*** Exercise materials ***
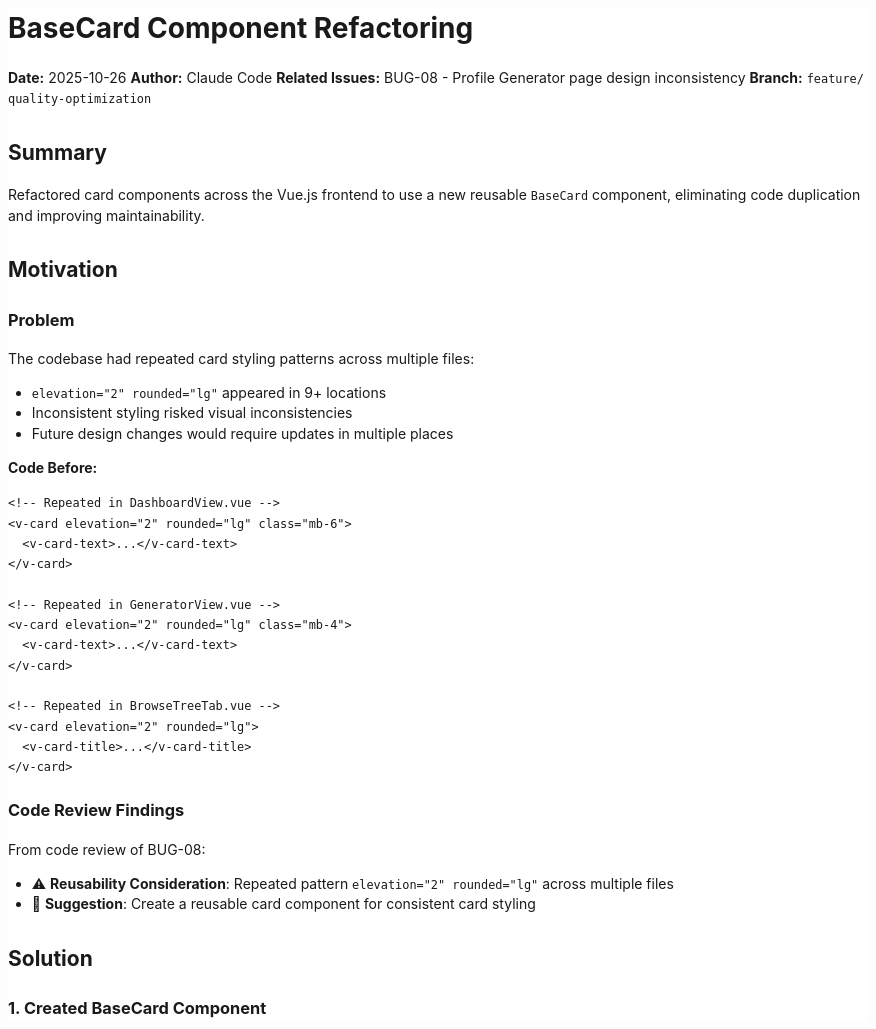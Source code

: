 # BaseCard Component Refactoring

**Date:** 2025-10-26
**Author:** Claude Code
**Related Issues:** BUG-08 - Profile Generator page design inconsistency
**Branch:** `feature/quality-optimization`

## Summary

Refactored card components across the Vue.js frontend to use a new reusable `BaseCard` component, eliminating code duplication and improving maintainability.

## Motivation

### Problem

The codebase had repeated card styling patterns across multiple files:
- `elevation="2" rounded="lg"` appeared in 9+ locations
- Inconsistent styling risked visual inconsistencies
- Future design changes would require updates in multiple places

**Code Before:**
```vue
<!-- Repeated in DashboardView.vue -->
<v-card elevation="2" rounded="lg" class="mb-6">
  <v-card-text>...</v-card-text>
</v-card>

<!-- Repeated in GeneratorView.vue -->
<v-card elevation="2" rounded="lg" class="mb-4">
  <v-card-text>...</v-card-text>
</v-card>

<!-- Repeated in BrowseTreeTab.vue -->
<v-card elevation="2" rounded="lg">
  <v-card-title>...</v-card-title>
</v-card>
```

### Code Review Findings

From code review of BUG-08:
- ⚠️ **Reusability Consideration**: Repeated pattern `elevation="2" rounded="lg"` across multiple files
- 💬 **Suggestion**: Create a reusable card component for consistent card styling

## Solution

### 1. Created BaseCard Component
***
**Exercise brief**:
Reprint all the data above verbatim, excluding pictures.

**Answer space**:
Source code

: # BaseCard Component Refactoring

**Date:** 2025-10-26
**Author:** Claude Code
**Related Issues:** BUG-08 - Profile Generator page design inconsistency
**Branch:** `feature/quality-optimization`

## Summary

Refactored card components across the Vue.js frontend to use a new reusable `BaseCard` component, eliminating code duplication and improving maintainability.

## Motivation

### Problem

The codebase had repeated card styling patterns across multiple files:
- `elevation="2" rounded="lg"` appeared in 9+ locations
- Inconsistent styling risked visual inconsistencies
- Future design changes would require updates in multiple places

**Code Before:**
```vue
<!-- Repeated in DashboardView.vue -->
<v-card elevation="2" rounded="lg" class="mb-6">
  <v-card-text>...</v-card-text>
</v-card>

<!-- Repeated in GeneratorView.vue -->
<v-card elevation="2" rounded="lg" class="mb-4">
  <v-card-text>...</v-card-text>
</v-card>

<!-- Repeated in BrowseTreeTab.vue -->
<v-card elevation="2" rounded="lg">
  <v-card-title>...</v-card-title>
</v-card>
```

### Code Review Findings

From code review of BUG-08:
- ⚠️ **Reusability Consideration**: Repeated pattern `elevation="2" rounded="lg"` across multiple files
- 💬 **Suggestion**: Create a reusable card component for consistent card styling

## Solution

### 1. Created BaseCard Component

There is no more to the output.